**Exercise directions:** Each line below with the string "polite" should be copied.

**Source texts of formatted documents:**
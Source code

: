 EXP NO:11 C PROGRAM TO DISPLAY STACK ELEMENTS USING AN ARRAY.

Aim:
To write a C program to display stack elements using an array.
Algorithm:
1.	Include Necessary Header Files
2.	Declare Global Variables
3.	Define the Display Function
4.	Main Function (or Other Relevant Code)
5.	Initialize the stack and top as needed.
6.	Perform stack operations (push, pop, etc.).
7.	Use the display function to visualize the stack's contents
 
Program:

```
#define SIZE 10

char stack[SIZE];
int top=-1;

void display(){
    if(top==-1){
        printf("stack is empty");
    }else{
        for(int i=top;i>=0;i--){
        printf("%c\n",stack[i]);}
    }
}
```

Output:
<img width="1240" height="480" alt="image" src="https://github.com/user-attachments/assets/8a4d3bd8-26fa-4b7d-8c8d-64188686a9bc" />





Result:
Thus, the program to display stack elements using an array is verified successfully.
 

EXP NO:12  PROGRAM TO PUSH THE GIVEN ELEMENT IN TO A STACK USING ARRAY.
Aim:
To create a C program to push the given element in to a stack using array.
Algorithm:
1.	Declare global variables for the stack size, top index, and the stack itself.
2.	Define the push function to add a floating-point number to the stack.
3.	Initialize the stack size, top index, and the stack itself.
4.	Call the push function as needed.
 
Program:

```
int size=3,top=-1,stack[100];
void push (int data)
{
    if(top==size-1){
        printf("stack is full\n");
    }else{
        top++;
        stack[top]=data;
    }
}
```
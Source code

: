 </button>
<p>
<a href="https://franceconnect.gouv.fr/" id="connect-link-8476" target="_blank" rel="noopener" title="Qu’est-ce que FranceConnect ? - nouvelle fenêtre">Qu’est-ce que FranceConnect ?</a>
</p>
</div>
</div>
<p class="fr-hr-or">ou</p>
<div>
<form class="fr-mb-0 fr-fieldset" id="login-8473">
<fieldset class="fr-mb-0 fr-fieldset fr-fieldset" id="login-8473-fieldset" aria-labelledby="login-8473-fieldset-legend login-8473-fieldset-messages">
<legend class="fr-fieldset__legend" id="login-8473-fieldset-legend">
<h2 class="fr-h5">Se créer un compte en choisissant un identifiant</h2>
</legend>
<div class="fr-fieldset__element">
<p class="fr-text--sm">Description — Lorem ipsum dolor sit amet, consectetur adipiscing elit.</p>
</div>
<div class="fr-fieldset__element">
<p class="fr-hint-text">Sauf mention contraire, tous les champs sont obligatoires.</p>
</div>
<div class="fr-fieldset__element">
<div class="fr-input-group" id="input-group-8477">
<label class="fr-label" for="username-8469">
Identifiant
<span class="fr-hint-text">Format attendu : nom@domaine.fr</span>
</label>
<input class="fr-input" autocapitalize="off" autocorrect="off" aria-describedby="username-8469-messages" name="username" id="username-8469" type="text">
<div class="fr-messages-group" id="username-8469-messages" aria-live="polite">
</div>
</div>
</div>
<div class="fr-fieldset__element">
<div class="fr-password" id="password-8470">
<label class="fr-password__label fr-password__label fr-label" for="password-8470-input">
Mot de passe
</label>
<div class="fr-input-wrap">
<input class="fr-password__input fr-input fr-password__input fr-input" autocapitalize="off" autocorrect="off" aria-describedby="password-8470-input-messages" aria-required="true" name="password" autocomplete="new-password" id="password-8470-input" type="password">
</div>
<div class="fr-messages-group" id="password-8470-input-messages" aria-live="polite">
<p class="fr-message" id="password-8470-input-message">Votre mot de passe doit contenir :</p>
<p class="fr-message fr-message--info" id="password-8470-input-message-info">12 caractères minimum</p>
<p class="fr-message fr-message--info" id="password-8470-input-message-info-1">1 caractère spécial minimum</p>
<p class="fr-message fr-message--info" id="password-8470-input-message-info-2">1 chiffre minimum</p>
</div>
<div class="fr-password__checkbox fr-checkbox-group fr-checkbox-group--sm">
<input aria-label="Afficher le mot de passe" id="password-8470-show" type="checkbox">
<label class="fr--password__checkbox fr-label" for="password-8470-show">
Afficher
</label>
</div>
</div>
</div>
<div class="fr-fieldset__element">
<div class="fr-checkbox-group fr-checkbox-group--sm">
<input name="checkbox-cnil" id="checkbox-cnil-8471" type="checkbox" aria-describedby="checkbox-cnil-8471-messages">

**Answer to the exercise:**
<div class="fr-messages-group" id="username-8469-messages" aria-live="polite">
<div class="fr-messages-group" id="password-8470-input-messages" aria-live="polite">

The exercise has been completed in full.